Exchange values and keys of a hash - how to reverse a hash

How to exchange keys with values of a hash without losing any data even if there a are duplicate values in the original hash?

Given a hash

Using reverse

If in our hash the values are unique, that is each value is different, then we can just pass the hash to he reverse function and assign the result to another hash. We will get a new hash in which the former values will be the key, and the former key will be values:

examples/reverse_hash_with_unique_values.pl

use strict;
use warnings;
use Data::Dumper qw(Dumper);

my %phone_of = (
    'Foo' => '1112222',
    'Bar' => '3334444',
    'Qux' => '5556666',
);

my %owner_of = reverse %phone_of; 
print Dumper \%owner_of;

The output looks like this, though the actual order of the key-value pairs might change from execution to execution as internally there is no order among the keys.

$VAR1 = {
          '1112222' => 'Foo',
          '3334444' => 'Bar',
          '5556666' => 'Qux'
        };

Using reverse with duplicate values

What if one or more of the keys have the same value as in the following example?

examples/reverse_hash_with_duplicate_values.pl

use strict;
use warnings;
use Data::Dumper qw(Dumper);

my %phone_of = (
    'Foo' => '1112222',
    'Bar' => '3334444',
    'Qux' => '1112222',
);

my %owner_of = reverse %phone_of; 
print Dumper \%owner_of;

I ran the script twice and got two different results:

$  perl examples/reverse_hash_with_duplicate_values.pl

$VAR1 = {
          '1112222' => 'Foo',
          '3334444' => 'Bar'
        };

$VAR1 = {
          '1112222' => 'Qux',
          '3334444' => 'Bar'
        };

The reason is that the keys of a hash must be unique.
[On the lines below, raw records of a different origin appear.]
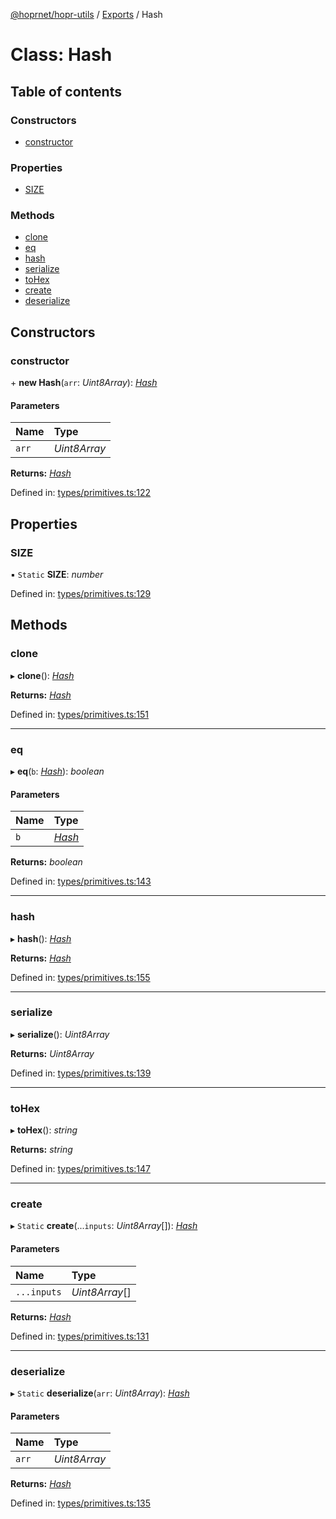 [@hoprnet/hopr-utils](../README.md) / [Exports](../modules.md) / Hash

# Class: Hash

## Table of contents

### Constructors

- [constructor](hash.md#constructor)

### Properties

- [SIZE](hash.md#size)

### Methods

- [clone](hash.md#clone)
- [eq](hash.md#eq)
- [hash](hash.md#hash)
- [serialize](hash.md#serialize)
- [toHex](hash.md#tohex)
- [create](hash.md#create)
- [deserialize](hash.md#deserialize)

## Constructors

### constructor

\+ **new Hash**(`arr`: _Uint8Array_): [_Hash_](hash.md)

#### Parameters

| Name  | Type         |
| :---- | :----------- |
| `arr` | _Uint8Array_ |

**Returns:** [_Hash_](hash.md)

Defined in: [types/primitives.ts:122](https://github.com/hoprnet/hoprnet/blob/master/packages/utils/src/types/primitives.ts#L122)

## Properties

### SIZE

▪ `Static` **SIZE**: _number_

Defined in: [types/primitives.ts:129](https://github.com/hoprnet/hoprnet/blob/master/packages/utils/src/types/primitives.ts#L129)

## Methods

### clone

▸ **clone**(): [_Hash_](hash.md)

**Returns:** [_Hash_](hash.md)

Defined in: [types/primitives.ts:151](https://github.com/hoprnet/hoprnet/blob/master/packages/utils/src/types/primitives.ts#L151)

---

### eq

▸ **eq**(`b`: [_Hash_](hash.md)): _boolean_

#### Parameters

| Name | Type              |
| :--- | :---------------- |
| `b`  | [_Hash_](hash.md) |

**Returns:** _boolean_

Defined in: [types/primitives.ts:143](https://github.com/hoprnet/hoprnet/blob/master/packages/utils/src/types/primitives.ts#L143)

---

### hash

▸ **hash**(): [_Hash_](hash.md)

**Returns:** [_Hash_](hash.md)

Defined in: [types/primitives.ts:155](https://github.com/hoprnet/hoprnet/blob/master/packages/utils/src/types/primitives.ts#L155)

---

### serialize

▸ **serialize**(): _Uint8Array_

**Returns:** _Uint8Array_

Defined in: [types/primitives.ts:139](https://github.com/hoprnet/hoprnet/blob/master/packages/utils/src/types/primitives.ts#L139)

---

### toHex

▸ **toHex**(): _string_

**Returns:** _string_

Defined in: [types/primitives.ts:147](https://github.com/hoprnet/hoprnet/blob/master/packages/utils/src/types/primitives.ts#L147)

---

### create

▸ `Static` **create**(...`inputs`: _Uint8Array_[]): [_Hash_](hash.md)

#### Parameters

| Name        | Type           |
| :---------- | :------------- |
| `...inputs` | _Uint8Array_[] |

**Returns:** [_Hash_](hash.md)

Defined in: [types/primitives.ts:131](https://github.com/hoprnet/hoprnet/blob/master/packages/utils/src/types/primitives.ts#L131)

---

### deserialize

▸ `Static` **deserialize**(`arr`: _Uint8Array_): [_Hash_](hash.md)

#### Parameters

| Name  | Type         |
| :---- | :----------- |
| `arr` | _Uint8Array_ |

**Returns:** [_Hash_](hash.md)

Defined in: [types/primitives.ts:135](https://github.com/hoprnet/hoprnet/blob/master/packages/utils/src/types/primitives.ts#L135)
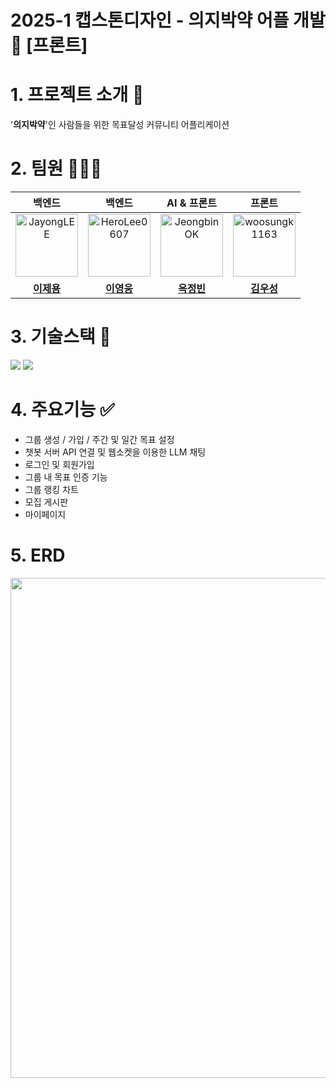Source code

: # 2025-1 캡스톤디자인 - 의지박약 어플 개발📱 [프론트]

# 1. 프로젝트 소개 📍
'**의지박약**'인 사람들을 위한 목표달성 커뮤니티 어플리케이션

# 2. 팀원 👨🏻‍💻

| <center>백엔드</center> | <center>백엔드</center> | <center>AI & 프론트</center> | <center>프론트</center> |
|:---:|:---:|:---:|:---:|
| <img src="https://avatars.githubusercontent.com/u/104718158?v=4" width="100px;" alt="JayongLEE"/> | <img src="https://avatars.githubusercontent.com/u/136329715?v=4" width="100px;" alt="HeroLee0607"/> | <img src="https://avatars.githubusercontent.com/u/101934325?v=4" width="100px;" alt="JeongbinOK"/> | <img src="https://avatars.githubusercontent.com/u/188141826?v=4" width="100px;" alt="woosungk1163"/> |
| <div align="center"><a href="https://github.com/JayongLEE"><b>이제용</b></a></div> | <div align="center"><a href="https://github.com/HeroLee0607"><b>이영웅</b></a></div> | <div align="center"><a href="https://github.com/JeongbinOK"><b>옥정빈</b></a></div> | <div align="center"><a href="https://github.com/woosungk1163"><b>김우성</b></a></div> |

# 3. 기술스택 🔧
<img src="https://img.shields.io/badge/dart-0175C2?style=for-the-badge&logo=dart&logoColor=white"> <img src="https://img.shields.io/badge/flutter-02569B?style=for-the-badge&logo=flutter&logoColor=white">
# 4. 주요기능 ✅
- 그룹 생성 / 가입 / 주간 및 일간 목표 설정
- 챗봇 서버 API 연결 및 웹소켓을 이용한 LLM 채팅
- 로그인 및 회원가입
- 그룹 내 목표 인증 기능
- 그룹 랭킹 차트
- 모집 게시판
- 마이페이지

# 5. ERD
<img src="https://github.com/user-attachments/assets/c2d204bb-caa8-4816-9bc4-4665cdbc9b7b" width="800px" />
As we reverse the hash we have two keys (former values) that are identical. As Perl works through all the key-value pairs the last value of each key wins. Which one is the last can change from execution-to-execution.

So not only do we lose data, our code also got a bit of a randomality in it. Likely not what you want.

Reversing hash with duplicate values manually - special consideration

There can be many solutions to the above depending what your needs are. For example you could add some code that for each duplicate (former) value will select which (former) key to use.

For example: use the smallest (former) key using string-wise comparison

In this case we cannot use the reverse function any more. Instead we need to iterate over all the keys of the original hash and make the assignment carefully after the comparison.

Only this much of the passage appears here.